Print the records below exactly, omitting all pictures.

/---

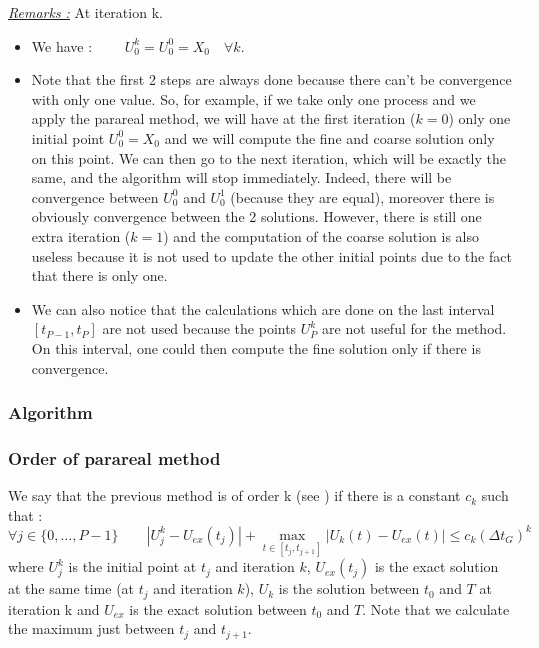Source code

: \noindent \underline{\textit{Remarks :}} At iteration k.
\begin{itemize}[label=-]
	\item We have : $\qquad U_0^k=U_0^0=X_0 \quad \forall k$.
	\item Note that the first 2 steps are always done because there can't be convergence with only one value. So, for example, if we take only one process and we apply the parareal method, we will have at the first iteration ($k=0$) only one initial point $U_0^0=X_0$ and we will compute the fine and coarse solution only on this point. We can then go to the next iteration, which will be exactly the same, and the algorithm will stop immediately. Indeed, there will be convergence between $U_0^0$ and $U_0^1$ (because they are equal), moreover there is obviously convergence between the 2 solutions. However, there is still one extra iteration ($k=1$) and the computation of the coarse solution is also useless because it is not used to update the other initial points due to the fact that there is only one.
	\item We can also notice that the calculations which are done on the last interval $[t_{P-1},t_P]$ are not used because the points $U_P^k$ are not useful for the method. On this interval, one could then compute the fine solution only if there is convergence.
\end{itemize}

\subsubsection{Algorithm}


\subsubsection{Order of parareal method}
\label{order}

We say that the previous method is of order k (see \cite{partie2_ref2}) if there is a constant $c_k$ such that :
\begin{equation}
	\forall j\in\{0,\dots,P-1\} \qquad |U_j^k-U_{ex}(t_j)|+\max_{t\in[t_j,t_{j+1}]}|U_k(t)-U_{ex}(t)|\le c_k(\Delta t_G)^k
\end{equation}
where $U_j^k$ is the initial point at $t_j$ and iteration $k$, $U_{ex}(t_j)$ is the exact solution at the same time (at $t_j$ and iteration $k$), $U_k$ is the solution between $t_0$ and $T$ at iteration k and $U_{ex}$ is the exact solution between $t_0$ and $T$. Note that we calculate the maximum just between $t_j$ and $t_{j+1}$. \\

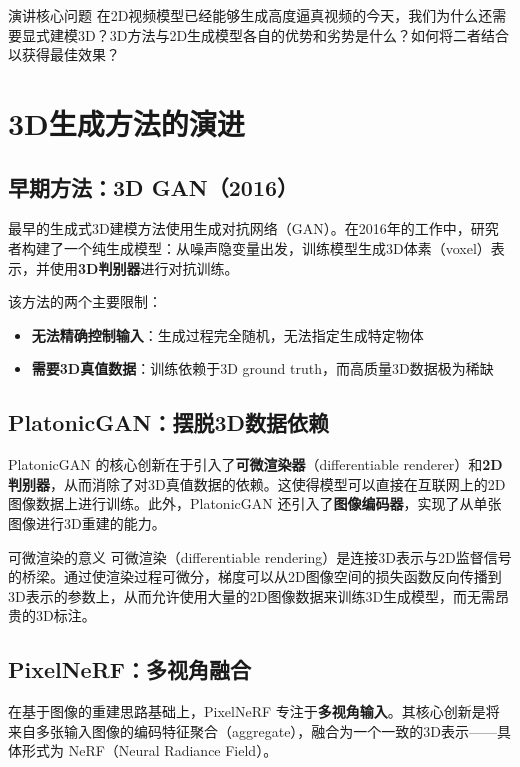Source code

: \documentclass[a4paper]{article}
\begin{document}
\begin{importantbox}{演讲核心问题}
在2D视频模型已经能够生成高度逼真视频的今天，我们为什么还需要显式建模3D？3D方法与2D生成模型各自的优势和劣势是什么？如何将二者结合以获得最佳效果？
\end{importantbox}

\section{3D生成方法的演进}

\subsection{早期方法：3D GAN（2016）}

最早的生成式3D建模方法使用生成对抗网络（GAN）。在2016年的工作中，研究者构建了一个纯生成模型：从噪声隐变量出发，训练模型生成3D体素（voxel）表示，并使用\textbf{3D判别器}进行对抗训练。

该方法的两个主要限制：
\begin{itemize}
    \item \textbf{无法精确控制输入}：生成过程完全随机，无法指定生成特定物体
    \item \textbf{需要3D真值数据}：训练依赖于3D ground truth，而高质量3D数据极为稀缺
\end{itemize}

\subsection{PlatonicGAN：摆脱3D数据依赖}

PlatonicGAN 的核心创新在于引入了\textbf{可微渲染器}（differentiable renderer）和\textbf{2D判别器}，从而消除了对3D真值数据的依赖。这使得模型可以直接在互联网上的2D图像数据上进行训练。此外，PlatonicGAN 还引入了\textbf{图像编码器}，实现了从单张图像进行3D重建的能力。

\begin{knowledgebox}{可微渲染的意义}
可微渲染（differentiable rendering）是连接3D表示与2D监督信号的桥梁。通过使渲染过程可微分，梯度可以从2D图像空间的损失函数反向传播到3D表示的参数上，从而允许使用大量的2D图像数据来训练3D生成模型，而无需昂贵的3D标注。
\end{knowledgebox}

\subsection{PixelNeRF：多视角融合}

在基于图像的重建思路基础上，PixelNeRF 专注于\textbf{多视角输入}。其核心创新是将来自多张输入图像的编码特征聚合（aggregate），融合为一个一致的3D表示——具体形式为 NeRF（Neural Radiance Field）。
\end{document}
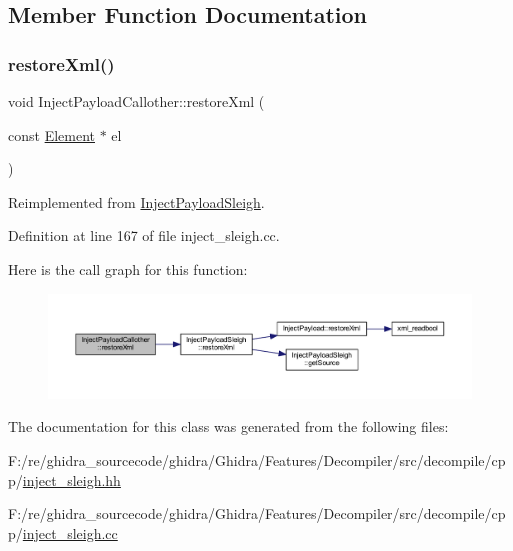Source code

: \subsection{Member Function Documentation}
\mbox{\label{class_inject_payload_callother_a1d09a05eebbf6db00fd72650b45b9b85}} 
\subsubsection{\texorpdfstring{restoreXml()}{restoreXml()}}
{\footnotesize\ttfamily void Inject\+Payload\+Callother\+::restore\+Xml (\begin{DoxyParamCaption}\item[{const \mbox{\hyperlink{class_element}{Element}} $\ast$}]{el }\end{DoxyParamCaption})\hspace{0.3cm}{\ttfamily [virtual]}}



Reimplemented from \mbox{\hyperlink{class_inject_payload_sleigh_ae41de3f330c3cbb5327e94fcf3ae705c}{Inject\+Payload\+Sleigh}}.



Definition at line 167 of file inject\+\_\+sleigh.\+cc.

Here is the call graph for this function\+:
\nopagebreak
\begin{figure}[H]
\begin{center}
\leavevmode
\includegraphics[width=350pt]{class_inject_payload_callother_a1d09a05eebbf6db00fd72650b45b9b85_cgraph}
\end{center}
\end{figure}


The documentation for this class was generated from the following files\+:\begin{DoxyCompactItemize}
\item 
F\+:/re/ghidra\+\_\+sourcecode/ghidra/\+Ghidra/\+Features/\+Decompiler/src/decompile/cpp/\mbox{\hyperlink{inject__sleigh_8hh}{inject\+\_\+sleigh.\+hh}}\item 
F\+:/re/ghidra\+\_\+sourcecode/ghidra/\+Ghidra/\+Features/\+Decompiler/src/decompile/cpp/\mbox{\hyperlink{inject__sleigh_8cc}{inject\+\_\+sleigh.\+cc}}\end{DoxyCompactItemize}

\---

**Answer to the problem**
Source code

: \noindent \underline{\textit{Remarks :}} At iteration k.
\begin{itemize}[label=-]
	\item We have : $\qquad U_0^k=U_0^0=X_0 \quad \forall k$.
	\item Note that the first 2 steps are always done because there can't be convergence with only one value. So, for example, if we take only one process and we apply the parareal method, we will have at the first iteration ($k=0$) only one initial point $U_0^0=X_0$ and we will compute the fine and coarse solution only on this point. We can then go to the next iteration, which will be exactly the same, and the algorithm will stop immediately. Indeed, there will be convergence between $U_0^0$ and $U_0^1$ (because they are equal), moreover there is obviously convergence between the 2 solutions. However, there is still one extra iteration ($k=1$) and the computation of the coarse solution is also useless because it is not used to update the other initial points due to the fact that there is only one.
	\item We can also notice that the calculations which are done on the last interval $[t_{P-1},t_P]$ are not used because the points $U_P^k$ are not useful for the method. On this interval, one could then compute the fine solution only if there is convergence.
\end{itemize}

\subsubsection{Algorithm}


\subsubsection{Order of parareal method}
\label{order}

We say that the previous method is of order k (see \cite{partie2_ref2}) if there is a constant $c_k$ such that :
\begin{equation}
	\forall j\in\{0,\dots,P-1\} \qquad |U_j^k-U_{ex}(t_j)|+\max_{t\in[t_j,t_{j+1}]}|U_k(t)-U_{ex}(t)|\le c_k(\Delta t_G)^k
\end{equation}
where $U_j^k$ is the initial point at $t_j$ and iteration $k$, $U_{ex}(t_j)$ is the exact solution at the same time (at $t_j$ and iteration $k$), $U_k$ is the solution between $t_0$ and $T$ at iteration k and $U_{ex}$ is the exact solution between $t_0$ and $T$. Note that we calculate the maximum just between $t_j$ and $t_{j+1}$. \\

Source code

: \documentclass[a4paper]{article}
\begin{document}
\begin{importantbox}{演讲核心问题}
在2D视频模型已经能够生成高度逼真视频的今天，我们为什么还需要显式建模3D？3D方法与2D生成模型各自的优势和劣势是什么？如何将二者结合以获得最佳效果？
\end{importantbox}

\section{3D生成方法的演进}

\subsection{早期方法：3D GAN（2016）}

最早的生成式3D建模方法使用生成对抗网络（GAN）。在2016年的工作中，研究者构建了一个纯生成模型：从噪声隐变量出发，训练模型生成3D体素（voxel）表示，并使用\textbf{3D判别器}进行对抗训练。

该方法的两个主要限制：
\begin{itemize}
    \item \textbf{无法精确控制输入}：生成过程完全随机，无法指定生成特定物体
    \item \textbf{需要3D真值数据}：训练依赖于3D ground truth，而高质量3D数据极为稀缺
\end{itemize}

\subsection{PlatonicGAN：摆脱3D数据依赖}

PlatonicGAN 的核心创新在于引入了\textbf{可微渲染器}（differentiable renderer）和\textbf{2D判别器}，从而消除了对3D真值数据的依赖。这使得模型可以直接在互联网上的2D图像数据上进行训练。此外，PlatonicGAN 还引入了\textbf{图像编码器}，实现了从单张图像进行3D重建的能力。

\begin{knowledgebox}{可微渲染的意义}
可微渲染（differentiable rendering）是连接3D表示与2D监督信号的桥梁。通过使渲染过程可微分，梯度可以从2D图像空间的损失函数反向传播到3D表示的参数上，从而允许使用大量的2D图像数据来训练3D生成模型，而无需昂贵的3D标注。
\end{knowledgebox}

\subsection{PixelNeRF：多视角融合}

在基于图像的重建思路基础上，PixelNeRF 专注于\textbf{多视角输入}。其核心创新是将来自多张输入图像的编码特征聚合（aggregate），融合为一个一致的3D表示——具体形式为 NeRF（Neural Radiance Field）。
\end{document}
Source code

: \subsection{Member Function Documentation}
\mbox{\label{class_inject_payload_callother_a1d09a05eebbf6db00fd72650b45b9b85}} 
\subsubsection{\texorpdfstring{restoreXml()}{restoreXml()}}
{\footnotesize\ttfamily void Inject\+Payload\+Callother\+::restore\+Xml (\begin{DoxyParamCaption}\item[{const \mbox{\hyperlink{class_element}{Element}} $\ast$}]{el }\end{DoxyParamCaption})\hspace{0.3cm}{\ttfamily [virtual]}}



Reimplemented from \mbox{\hyperlink{class_inject_payload_sleigh_ae41de3f330c3cbb5327e94fcf3ae705c}{Inject\+Payload\+Sleigh}}.



Definition at line 167 of file inject\+\_\+sleigh.\+cc.

Here is the call graph for this function\+:
\nopagebreak
\begin{figure}[H]
\begin{center}
\leavevmode
\includegraphics[width=350pt]{class_inject_payload_callother_a1d09a05eebbf6db00fd72650b45b9b85_cgraph}
\end{center}
\end{figure}


The documentation for this class was generated from the following files\+:\begin{DoxyCompactItemize}
\item 
F\+:/re/ghidra\+\_\+sourcecode/ghidra/\+Ghidra/\+Features/\+Decompiler/src/decompile/cpp/\mbox{\hyperlink{inject__sleigh_8hh}{inject\+\_\+sleigh.\+hh}}\item 
F\+:/re/ghidra\+\_\+sourcecode/ghidra/\+Ghidra/\+Features/\+Decompiler/src/decompile/cpp/\mbox{\hyperlink{inject__sleigh_8cc}{inject\+\_\+sleigh.\+cc}}\end{DoxyCompactItemize}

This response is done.